MATERIAL SHOWN.
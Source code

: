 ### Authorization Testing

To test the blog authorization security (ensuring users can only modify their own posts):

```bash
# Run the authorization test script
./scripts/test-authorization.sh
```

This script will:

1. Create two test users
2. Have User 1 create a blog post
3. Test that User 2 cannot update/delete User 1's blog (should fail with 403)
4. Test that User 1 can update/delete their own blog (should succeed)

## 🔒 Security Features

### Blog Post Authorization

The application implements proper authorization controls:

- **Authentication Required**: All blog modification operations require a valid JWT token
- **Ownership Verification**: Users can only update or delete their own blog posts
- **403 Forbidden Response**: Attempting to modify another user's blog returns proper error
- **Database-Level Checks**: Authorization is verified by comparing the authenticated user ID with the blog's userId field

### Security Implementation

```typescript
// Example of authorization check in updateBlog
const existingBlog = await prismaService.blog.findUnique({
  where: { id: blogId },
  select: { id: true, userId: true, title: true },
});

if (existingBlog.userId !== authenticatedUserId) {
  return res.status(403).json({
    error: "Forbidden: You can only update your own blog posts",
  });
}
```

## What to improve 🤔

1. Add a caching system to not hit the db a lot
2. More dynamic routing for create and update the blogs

THE TASK. Only lines with the word "posts" are wanted. Find and copy them from the records above.

WRITTEN ANSWER.
To test the blog authorization security (ensuring users can only modify their own posts):
- **Ownership Verification**: Users can only update or delete their own blog posts
    error: "Forbidden: You can only update your own blog posts",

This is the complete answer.